**INSTRUCTIONS TO FOLLOW**
Among the records that follow, how many lines contain the word "either"? Give the number and no other words.

**MATERIAL TO PROCESS**

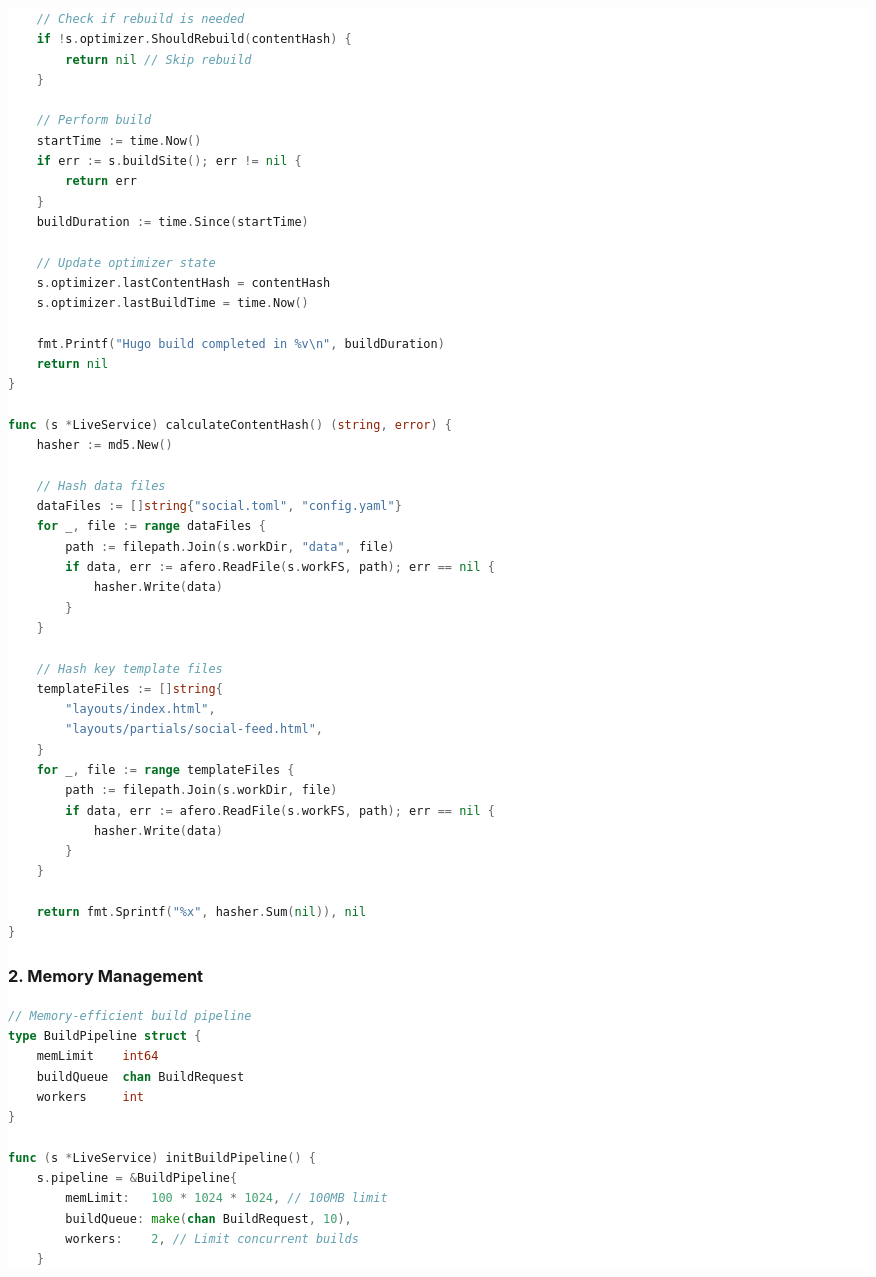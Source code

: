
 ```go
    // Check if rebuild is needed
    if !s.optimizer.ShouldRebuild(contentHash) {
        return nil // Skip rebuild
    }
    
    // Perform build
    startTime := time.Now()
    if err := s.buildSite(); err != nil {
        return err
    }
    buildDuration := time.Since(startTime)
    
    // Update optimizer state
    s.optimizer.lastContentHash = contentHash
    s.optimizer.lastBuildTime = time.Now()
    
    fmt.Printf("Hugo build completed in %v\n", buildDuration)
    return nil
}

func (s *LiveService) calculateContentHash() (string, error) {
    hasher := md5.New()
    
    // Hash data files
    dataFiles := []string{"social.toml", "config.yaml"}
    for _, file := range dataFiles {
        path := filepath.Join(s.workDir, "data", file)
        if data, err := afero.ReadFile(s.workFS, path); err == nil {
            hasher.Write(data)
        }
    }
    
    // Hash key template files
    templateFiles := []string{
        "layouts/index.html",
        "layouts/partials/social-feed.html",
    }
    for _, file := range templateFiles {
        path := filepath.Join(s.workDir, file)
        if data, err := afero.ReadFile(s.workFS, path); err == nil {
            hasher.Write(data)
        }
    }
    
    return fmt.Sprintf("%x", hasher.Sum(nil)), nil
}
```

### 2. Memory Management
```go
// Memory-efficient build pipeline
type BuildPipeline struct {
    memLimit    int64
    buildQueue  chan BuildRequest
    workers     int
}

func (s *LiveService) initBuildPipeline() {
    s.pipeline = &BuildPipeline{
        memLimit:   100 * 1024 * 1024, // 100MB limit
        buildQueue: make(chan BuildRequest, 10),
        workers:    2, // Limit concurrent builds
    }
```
---
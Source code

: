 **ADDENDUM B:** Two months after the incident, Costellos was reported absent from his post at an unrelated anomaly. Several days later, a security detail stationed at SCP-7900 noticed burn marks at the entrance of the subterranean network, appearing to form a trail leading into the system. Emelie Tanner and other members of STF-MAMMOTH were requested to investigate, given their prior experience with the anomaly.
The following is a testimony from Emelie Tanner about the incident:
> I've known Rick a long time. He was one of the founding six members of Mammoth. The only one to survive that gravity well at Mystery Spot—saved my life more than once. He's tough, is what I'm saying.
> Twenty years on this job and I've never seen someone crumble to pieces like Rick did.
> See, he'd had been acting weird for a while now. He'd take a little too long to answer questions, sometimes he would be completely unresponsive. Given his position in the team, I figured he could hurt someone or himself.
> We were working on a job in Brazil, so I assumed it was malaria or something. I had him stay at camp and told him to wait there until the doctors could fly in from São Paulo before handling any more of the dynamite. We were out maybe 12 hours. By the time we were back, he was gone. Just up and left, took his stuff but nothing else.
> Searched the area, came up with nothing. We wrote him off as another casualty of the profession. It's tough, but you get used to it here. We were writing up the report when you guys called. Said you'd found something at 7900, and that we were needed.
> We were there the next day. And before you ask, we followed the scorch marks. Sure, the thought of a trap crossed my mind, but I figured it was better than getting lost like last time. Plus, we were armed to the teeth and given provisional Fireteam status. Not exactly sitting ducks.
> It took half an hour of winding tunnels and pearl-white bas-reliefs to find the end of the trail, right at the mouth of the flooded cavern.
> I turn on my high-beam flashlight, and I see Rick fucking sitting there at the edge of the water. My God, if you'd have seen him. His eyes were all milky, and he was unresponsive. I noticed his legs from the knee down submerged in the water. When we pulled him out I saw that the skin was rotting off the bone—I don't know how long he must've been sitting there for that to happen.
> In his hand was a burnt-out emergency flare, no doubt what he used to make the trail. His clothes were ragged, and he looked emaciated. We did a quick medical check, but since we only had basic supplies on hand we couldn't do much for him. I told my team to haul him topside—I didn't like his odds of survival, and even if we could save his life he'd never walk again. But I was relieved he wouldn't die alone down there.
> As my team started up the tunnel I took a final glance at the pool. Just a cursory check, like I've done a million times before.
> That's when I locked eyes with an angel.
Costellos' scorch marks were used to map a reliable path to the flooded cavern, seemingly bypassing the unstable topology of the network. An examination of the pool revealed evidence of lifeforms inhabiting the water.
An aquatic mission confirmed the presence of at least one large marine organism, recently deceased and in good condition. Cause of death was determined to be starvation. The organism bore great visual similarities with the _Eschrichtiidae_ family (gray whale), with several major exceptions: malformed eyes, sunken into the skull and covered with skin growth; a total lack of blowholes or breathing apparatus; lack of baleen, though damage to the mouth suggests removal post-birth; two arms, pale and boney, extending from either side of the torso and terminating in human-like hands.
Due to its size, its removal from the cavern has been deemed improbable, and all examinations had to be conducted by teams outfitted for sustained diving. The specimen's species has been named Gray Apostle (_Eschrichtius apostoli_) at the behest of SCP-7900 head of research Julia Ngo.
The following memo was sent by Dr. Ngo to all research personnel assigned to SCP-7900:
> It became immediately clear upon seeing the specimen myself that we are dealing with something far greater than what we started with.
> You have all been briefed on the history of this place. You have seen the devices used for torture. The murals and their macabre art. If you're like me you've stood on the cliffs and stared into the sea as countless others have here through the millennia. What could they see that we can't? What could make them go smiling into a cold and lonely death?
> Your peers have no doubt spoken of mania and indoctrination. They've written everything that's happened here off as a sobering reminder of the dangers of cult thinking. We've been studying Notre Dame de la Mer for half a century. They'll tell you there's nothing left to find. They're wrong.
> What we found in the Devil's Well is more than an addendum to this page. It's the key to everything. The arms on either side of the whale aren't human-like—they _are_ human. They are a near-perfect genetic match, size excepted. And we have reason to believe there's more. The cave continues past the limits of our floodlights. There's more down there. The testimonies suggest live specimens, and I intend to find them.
---
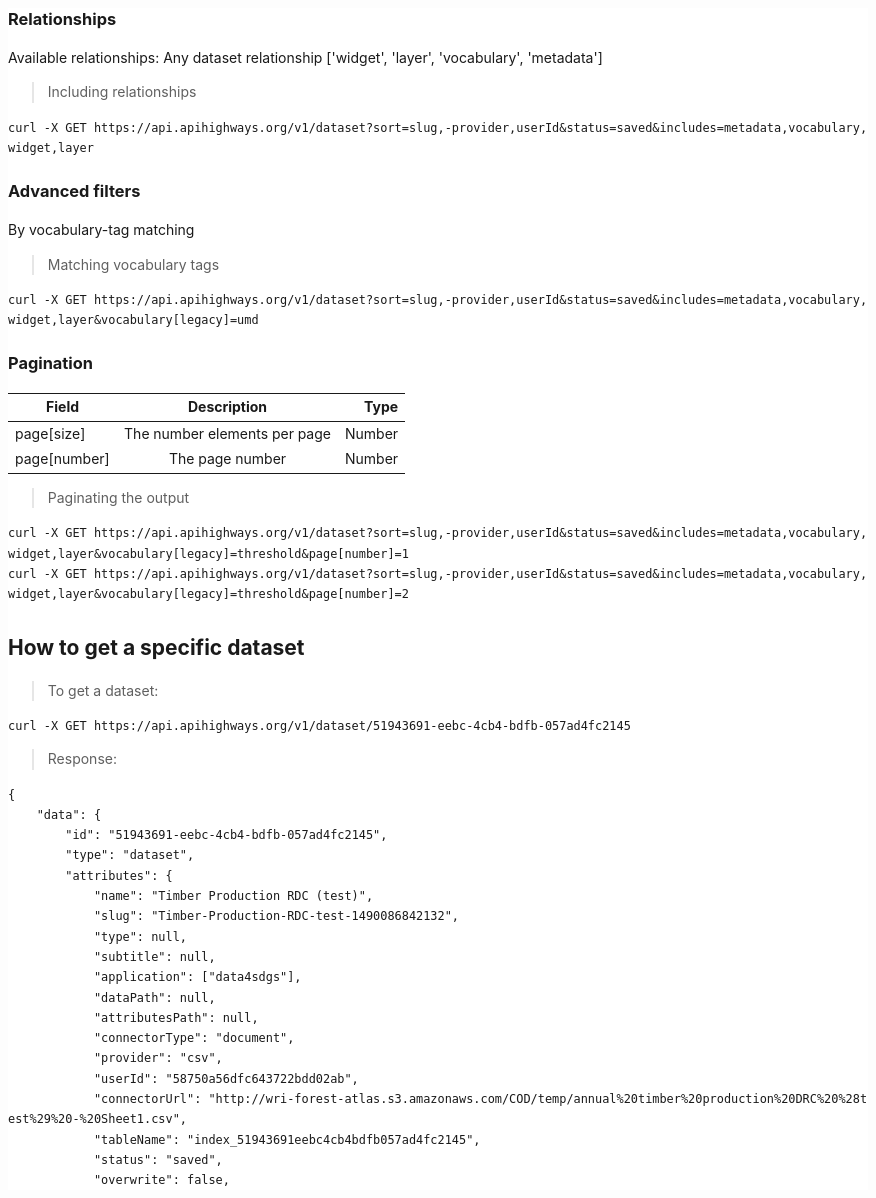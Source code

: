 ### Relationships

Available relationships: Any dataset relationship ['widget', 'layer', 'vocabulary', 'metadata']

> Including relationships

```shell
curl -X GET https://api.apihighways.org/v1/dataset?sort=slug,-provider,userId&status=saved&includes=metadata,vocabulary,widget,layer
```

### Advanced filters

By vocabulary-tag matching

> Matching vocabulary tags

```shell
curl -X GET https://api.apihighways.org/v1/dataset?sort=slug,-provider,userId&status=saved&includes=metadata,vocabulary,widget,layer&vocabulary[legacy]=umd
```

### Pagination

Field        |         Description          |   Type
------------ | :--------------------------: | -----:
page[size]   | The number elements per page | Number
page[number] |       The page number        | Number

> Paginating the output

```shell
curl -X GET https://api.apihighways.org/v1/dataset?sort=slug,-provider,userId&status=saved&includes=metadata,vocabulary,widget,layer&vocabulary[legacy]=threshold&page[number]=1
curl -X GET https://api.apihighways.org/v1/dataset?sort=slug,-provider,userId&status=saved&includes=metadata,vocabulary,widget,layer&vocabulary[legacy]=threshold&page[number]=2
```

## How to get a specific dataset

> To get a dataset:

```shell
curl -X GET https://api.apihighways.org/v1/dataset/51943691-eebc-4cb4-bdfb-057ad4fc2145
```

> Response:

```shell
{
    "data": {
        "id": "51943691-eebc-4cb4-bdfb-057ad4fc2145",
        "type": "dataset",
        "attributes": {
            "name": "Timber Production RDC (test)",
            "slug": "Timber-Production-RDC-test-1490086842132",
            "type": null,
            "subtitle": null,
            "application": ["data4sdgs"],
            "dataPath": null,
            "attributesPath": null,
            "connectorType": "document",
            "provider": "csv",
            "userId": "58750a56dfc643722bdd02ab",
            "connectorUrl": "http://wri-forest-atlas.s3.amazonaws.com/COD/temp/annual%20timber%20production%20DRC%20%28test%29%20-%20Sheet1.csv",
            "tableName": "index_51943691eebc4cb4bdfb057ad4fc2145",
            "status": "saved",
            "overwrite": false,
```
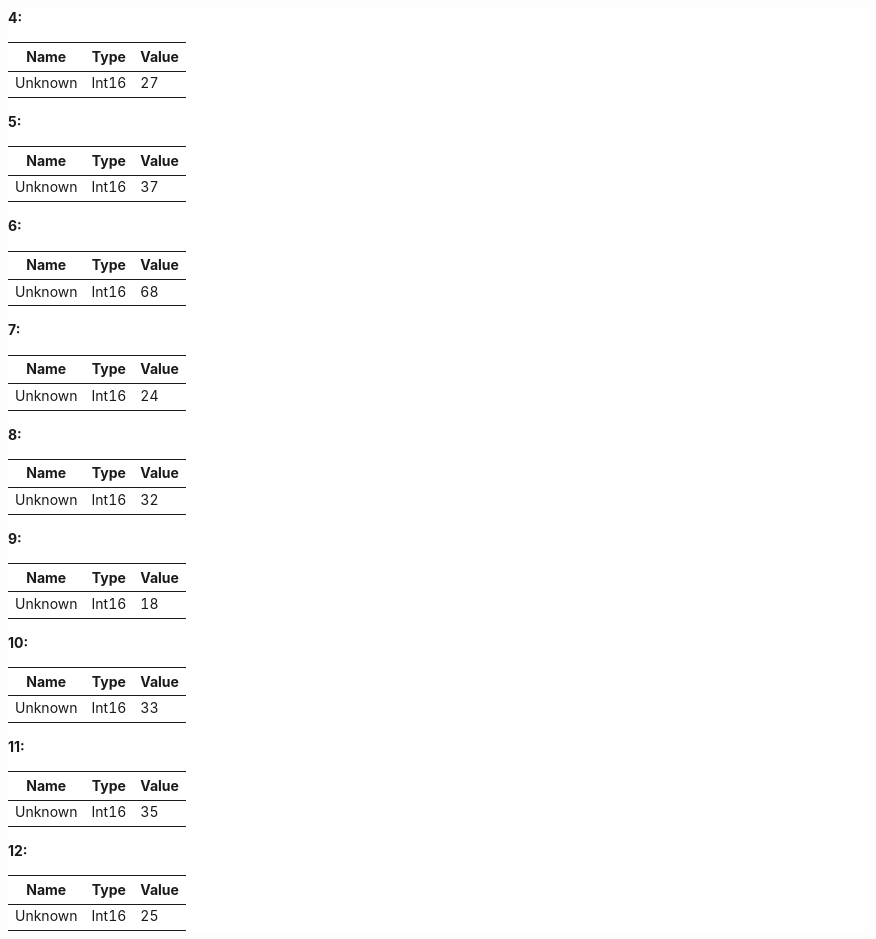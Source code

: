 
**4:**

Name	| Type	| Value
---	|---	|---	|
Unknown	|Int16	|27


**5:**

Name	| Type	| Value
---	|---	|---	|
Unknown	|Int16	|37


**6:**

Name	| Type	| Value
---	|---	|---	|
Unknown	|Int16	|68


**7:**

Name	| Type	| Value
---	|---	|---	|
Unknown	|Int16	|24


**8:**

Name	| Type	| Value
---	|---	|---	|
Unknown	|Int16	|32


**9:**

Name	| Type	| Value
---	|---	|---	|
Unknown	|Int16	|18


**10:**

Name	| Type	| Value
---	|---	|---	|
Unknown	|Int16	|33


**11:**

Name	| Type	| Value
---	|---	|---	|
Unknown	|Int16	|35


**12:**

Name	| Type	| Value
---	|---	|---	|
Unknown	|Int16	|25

**TASK SOLUTION**
2